Thompson points out that the pandemic is “a critical factor” in the shortages experienced over the past year.
“The shortages were acutely felt when staff called due to illness or were quarantined due to exposure to COVID,” she adds. “Our high vacancy rate has an impact on the workload of the remaining staff, and we recognize that this has resulted in extended wait times. “
Earlier this month, Beeman pointed to another reason for the 911 centre’s high vacancy rate: the agency does not appear to be able to retain its employees.
Thompson said the 911 center remains “fully functional” despite the challenges and wishes to remind callers to stay on the line if they dial 911.
“Don’t hang up,” she added.
But city council member Mark-Anthony Middleton said in a September 9 city council working session that he was “uncomfortable” with the city in a “bit of a spectator” posture, observing and hoping for a better outcome in the midst of an ongoing 911 response crisis. . Middleton called for an “everyone on bridge” approach, again including routing emergency calls to another municipality.

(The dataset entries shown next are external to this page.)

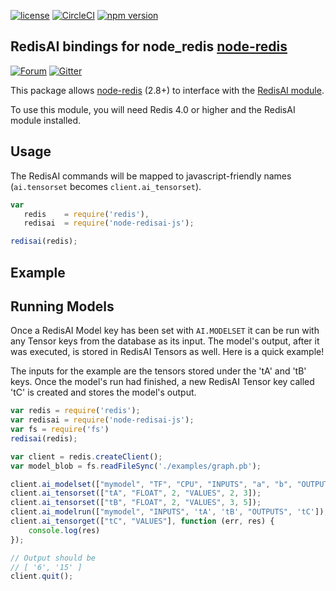 [![license](https://img.shields.io/github/license/filipecosta90/node-redisai-js.svg)](https://github.com/filipecosta90/node-redisai-js)
[![CircleCI](https://circleci.com/gh/filipecosta90/node-redisai-js/tree/master.svg?style=svg)](https://circleci.com/gh/filipecosta90/node-redisai-js/tree/master)
[![npm version](https://badge.fury.io/js/node-redisai-js.svg)](https://badge.fury.io/js/node-redisai-js)

## RedisAI bindings for node_redis [node-redis](https://github.com/NodeRedis/node_redis)
[![Forum](https://img.shields.io/badge/Forum-RedisAI-blue)](https://forum.redislabs.com/c/modules/redisai)
[![Gitter](https://badges.gitter.im/RedisLabs/RedisAI.svg)](https://gitter.im/RedisLabs/RedisAI?utm_source=badge&utm_medium=badge&utm_campaign=pr-badge)

This package allows [node-redis](https://github.com/NodeRedis/node_redis) (2.8+) to interface with the [RedisAI module](http://redisai.io/).

To use this module, you will need Redis 4.0 or higher and the RedisAI module installed.

## Usage

The RedisAI commands will be mapped to javascript-friendly names (`ai.tensorset` becomes `client.ai_tensorset`).

```js
var
   redis    = require('redis'),
   redisai  = require('node-redisai-js');

redisai(redis);
```

## Example 

## Running Models
Once a RedisAI Model key has been set with `AI.MODELSET` it can be run with any Tensor keys from the database as its input. The model's output, after it was executed, is stored in RedisAI Tensors as well.
Here is a quick example!

The inputs for the example are the tensors stored under the 'tA' and 'tB' keys. Once the model's run had finished, a new RedisAI Tensor key called 'tC' is created and stores the model's output.

```javascript
var redis = require('redis');
var redisai = require('node-redisai-js');
var fs = require('fs')
redisai(redis);

var client = redis.createClient();
var model_blob = fs.readFileSync('./examples/graph.pb');

client.ai_modelset(["mymodel", "TF", "CPU", "INPUTS", "a", "b", "OUTPUTS", "c", "BLOB", model_blob]);
client.ai_tensorset(["tA", "FLOAT", 2, "VALUES", 2, 3]);
client.ai_tensorset(["tB", "FLOAT", 2, "VALUES", 3, 5]);
client.ai_modelrun(["mymodel", "INPUTS", 'tA', 'tB', "OUTPUTS", 'tC']);
client.ai_tensorget(["tC", "VALUES"], function (err, res) {
    console.log(res)
});

// Output should be
// [ '6', '15' ]
client.quit();
```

The impact of vacancies peaked in July when 911 dispatchers responded to its highest number of calls for the year: 27,913, according to call data from DECC.
Beeman, during the business session, told city council members that the July call total was the highest the 911 center had received in a one-month period in five years.

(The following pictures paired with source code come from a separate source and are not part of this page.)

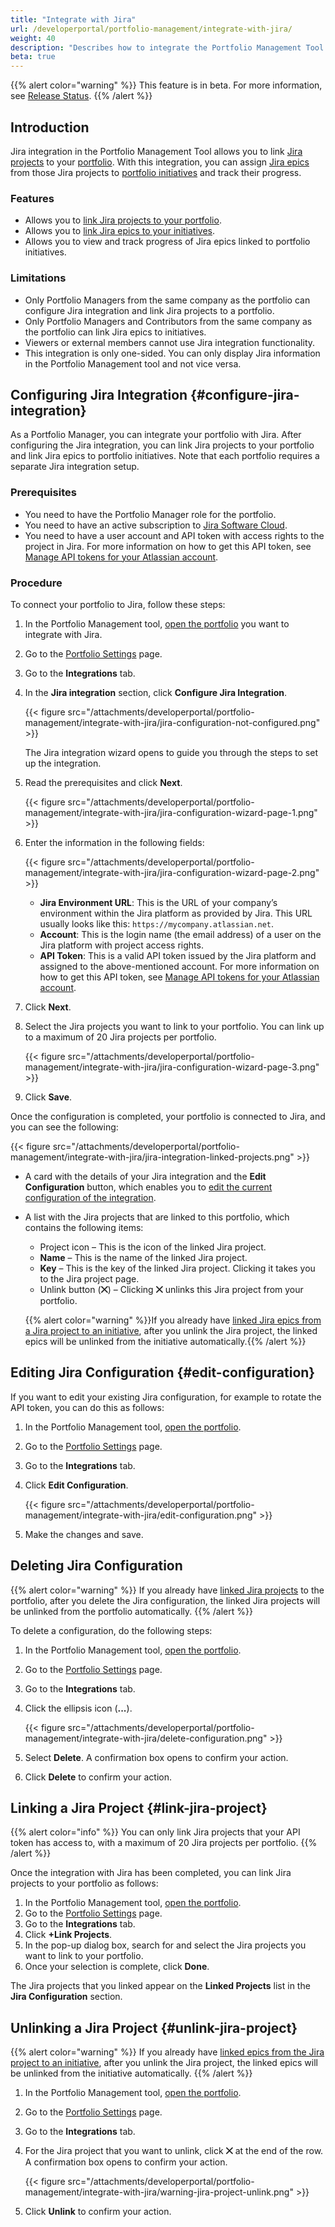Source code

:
```yaml
---
title: "Integrate with Jira"
url: /developerportal/portfolio-management/integrate-with-jira/
weight: 40
description: "Describes how to integrate the Portfolio Management Tool with Jira."
beta: true
---
```


{{% alert color="warning" %}}
This feature is in beta. For more information, see [Release Status](/releasenotes/release-status/).
{{% /alert %}}

## Introduction

Jira integration in the Portfolio Management Tool allows you to link [Jira projects](https://www.atlassian.com/software/jira/guides/projects/overview#what-is-a-jira-project) to your [portfolio](/developerportal/portfolio-management/#portfolio-landscape). With this integration, you can assign [Jira epics](https://www.atlassian.com/agile/project-management/epics) from those Jira projects to [portfolio initiatives](/developerportal/portfolio-management/initiatives-overview/#create-new-initiative) and track their progress.

### Features

* Allows you to [link Jira projects to your portfolio](#link-jira-project).
* Allows you to [link Jira epics to your initiatives](/developerportal/portfolio-management/initiatives-overview/#link-epic-from-jira-project).
* Allows you to view and track progress of Jira epics linked to portfolio initiatives.

### Limitations

* Only Portfolio Managers from the same company as the portfolio can configure Jira integration and link Jira projects to a portfolio. 
* Only Portfolio Managers and Contributors from the same company as the portfolio can link Jira epics to initiatives.
* Viewers or external members cannot use Jira integration functionality.
* This integration is only one-sided. You can only display Jira information in the Portfolio Management tool and not vice versa. 

## Configuring Jira Integration {#configure-jira-integration}

As a Portfolio Manager, you can integrate your portfolio with Jira. After configuring the Jira integration, you can link Jira projects to your portfolio and link Jira epics to portfolio initiatives. Note that each portfolio requires a separate Jira integration setup.

### Prerequisites

* You need to have the Portfolio Manager role for the portfolio.
* You need to have an active subscription to [Jira Software Cloud](https://support.atlassian.com/jira-cloud-administration/docs/explore-jira-cloud-plans/).
* You need to have a user account and API token with access rights to the project in Jira. For more information on how to get this API token, see [Manage API tokens for your Atlassian account](https://support.atlassian.com/atlassian-account/docs/manage-api-tokens-for-your-atlassian-account/).

### Procedure

To connect your portfolio to Jira, follow these steps:

1. In the Portfolio Management tool, [open the portfolio](/developerportal/portfolio-management/#open-portfolio) you want to integrate with Jira. 
2. Go to the [Portfolio Settings](/developerportal/portfolio-management/portfolio-settings/) page.
3. Go to the **Integrations** tab.
4. In the **Jira integration** section, click **Configure Jira Integration**.

    {{< figure src="/attachments/developerportal/portfolio-management/integrate-with-jira/jira-configuration-not-configured.png" >}}

    The Jira integration wizard opens to guide you through the steps to set up the integration.

5. Read the prerequisites and click **Next**.

    {{< figure src="/attachments/developerportal/portfolio-management/integrate-with-jira/jira-configuration-wizard-page-1.png" >}}

6. Enter the information in the following fields:

    {{< figure src="/attachments/developerportal/portfolio-management/integrate-with-jira/jira-configuration-wizard-page-2.png" >}}

     * **Jira Environment URL**: This is the URL of your company’s environment within the Jira platform as provided by Jira. This URL usually looks like this: `https://mycompany.atlassian.net`.
     * **Account**: This is the login name (the email address) of a user on the Jira platform with project access rights.
     * **API Token**: This is a valid API token issued by the Jira platform and assigned to the above-mentioned account. For more information on how to get this API token, see [Manage API tokens for your Atlassian account](https://support.atlassian.com/atlassian-account/docs/manage-api-tokens-for-your-atlassian-account/).

7. Click **Next**.
8. Select the Jira projects you want to link to your portfolio. You can link up to a maximum of 20 Jira projects per portfolio.

    {{< figure src="/attachments/developerportal/portfolio-management/integrate-with-jira/jira-configuration-wizard-page-3.png" >}}

9. Click **Save**.

Once the configuration is completed, your portfolio is connected to Jira, and you can see the following:

{{< figure src="/attachments/developerportal/portfolio-management/integrate-with-jira/jira-integration-linked-projects.png" >}}

* A card with the details of your Jira integration and the **Edit Configuration** button, which enables you to [edit the current configuration of the integration](#edit-configuration). 
* A list with the Jira projects that are linked to this portfolio, which contains the following items:

    * Project icon – This is the icon of the linked Jira project.
    * **Name** – This is the name of the linked Jira project.
    * **Key** – This is the key of the linked Jira project. Clicking it takes you to the Jira project page.
    * Unlink button (**⨉**) – Clicking **⨉** unlinks this Jira project from your portfolio.

    {{% alert color="warning" %}}If you already have [linked Jira epics from a Jira project to an initiative](/developerportal/portfolio-management/initiatives-overview/#link-epic-from-jira-project), after you unlink the Jira project, the linked epics will be unlinked from the initiative automatically.{{% /alert %}}

## Editing Jira Configuration {#edit-configuration}

If you want to edit your existing Jira configuration, for example to rotate the API token, you can do this as follows:

1. In the Portfolio Management tool, [open the portfolio](/developerportal/portfolio-management/#open-portfolio).
2. Go to the [Portfolio Settings](/developerportal/portfolio-management/portfolio-settings/) page.
3. Go to the **Integrations** tab.
4. Click **Edit Configuration**.

    {{< figure src="/attachments/developerportal/portfolio-management/integrate-with-jira/edit-configuration.png" >}}

5. Make the changes and save.

## Deleting Jira Configuration

{{% alert color="warning" %}}
If you already have [linked Jira projects](#link-jira-project) to the portfolio, after you delete the Jira configuration, the linked Jira projects will be unlinked from the portfolio automatically.
{{% /alert %}}

To delete a configuration, do the following steps:

1. In the Portfolio Management tool, [open the portfolio](/developerportal/portfolio-management/#open-portfolio).
2. Go to the [Portfolio Settings](/developerportal/portfolio-management/portfolio-settings/) page.
3. Go to the **Integrations** tab.
4. Click the ellipsis icon (**...**).

   {{< figure src="/attachments/developerportal/portfolio-management/integrate-with-jira/delete-configuration.png" >}}

5. Select **Delete**. A confirmation box opens to confirm your action.
6. Click **Delete** to confirm your action.

## Linking a Jira Project {#link-jira-project}

{{% alert color="info" %}}
You can only link Jira projects that your API token has access to, with a maximum of 20 Jira projects per portfolio.
{{% /alert %}}

Once the integration with Jira has been completed, you can link Jira projects to your portfolio as follows:

1. In the Portfolio Management tool, [open the portfolio](/developerportal/portfolio-management/#open-portfolio).
2. Go to the [Portfolio Settings](/developerportal/portfolio-management/portfolio-settings/) page.
3. Go to the **Integrations** tab.
4. Click **+Link Projects**.
5. In the pop-up dialog box, search for and select the Jira projects you want to link to your portfolio.
6. Once your selection is complete, click **Done**. 

The Jira projects that you linked appear on the **Linked Projects** list in the **Jira Configuration** section.

## Unlinking a Jira Project {#unlink-jira-project}

{{% alert color="warning" %}}
If you already have [linked epics from the Jira project to an initiative](/developerportal/portfolio-management/initiatives-overview/#link-epic-from-jira-project), after you unlink the Jira project, the linked epics will be unlinked from the initiative automatically.
{{% /alert %}}

1. In the Portfolio Management tool, [open the portfolio](/developerportal/portfolio-management/#open-portfolio).
2. Go to the [Portfolio Settings](/developerportal/portfolio-management/portfolio-settings/) page.
3. Go to the **Integrations** tab.
4. For the Jira project that you want to unlink, click **⨉** at the end of the row. A confirmation box opens to confirm your action.

    {{< figure src="/attachments/developerportal/portfolio-management/integrate-with-jira/warning-jira-project-unlink.png" >}}

5. Click **Unlink** to confirm your action.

“The August data will look a lot like the July data,” Durham Deputy City Manager Bo Ferguson told council members.
Thompson said that in July, the average call response time was just over 10 seconds for someone dialing 911 in Durham.
Beeman said the obvious during his presentation at the city council working session: a fully functioning 911 center is of critical importance.

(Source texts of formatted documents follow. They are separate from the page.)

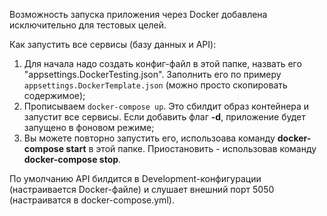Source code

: Возможность запуска приложения через Docker добавлена исключительно для тестовых целей.

Как запустить все сервисы (базу данных и API):
1. Для начала надо создать конфиг-файл в этой папке, назвать его "appsettings.DockerTesting.json". Заполнить его по примеру ```appsettings.DockerTemplate.json``` (можно просто скопировать содержимое);
2. Прописываем ```docker-compose up```. Это сбилдит образ контейнера и запустит все сервисы. Если добавить флаг **-d**, приложение будет запущено в фоновом режиме;
3. Вы можете повторно запустить его, использоава команду **docker-compose start** в этой папке. Приостановить - использовав команду **docker-compose stop**.

По умолчанию API билдится в Development-конфигурации (настраивается Docker-файле) и слушает внешний порт 5050 (настраиватся в docker-compose.yml).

“I recognize and take responsibility that we fail to meet acceptable standards for call response times,” Beeman said. “We do not meet the expectations of our residents or visitors when  callers are unable to receive help at an appropriate time for emergencies.
Thompson said the 911 center “continually assesses the optimal staffing required at various times” to meet the industry standard: 90 percent of all 911 calls were answered in 10 seconds or less.
Working at the 911 center is not a bad job. It pays better than so-called “essential worker” positions like those at McDonald’s, WalMart or Freddy’s, whose employees in Durham and across the country are demanding a living wage of at least $ 15 an hour and a union. The starting salary at the 911 center for an entry level call taker is $ 38,168 per year, with benefits.
Beeman said the 911 center supported the staff shortage by asking administrative staff and telephone operators to be available when needed. The center receives help from 911 personnel from the fire department, the sheriff’s office, emergency medical services and Duke University. Some former employees and retirees who work part-time, averaging about 20 hours a week, also help the center.
Middleton asked Beeman if the city is better now than when “Raleigh left us out. What is different?”
Beeman replied that Durham is in the same place, “or better than us. We are better than we were.
Middleton was unconvinced and again stressed that the city should seek another municipality for help until the Bull City 911 center is fully staffed.
“We have to look for another partner to help us,” Middleton said. “There is no shame in that. Durham is constantly sending help to its partners.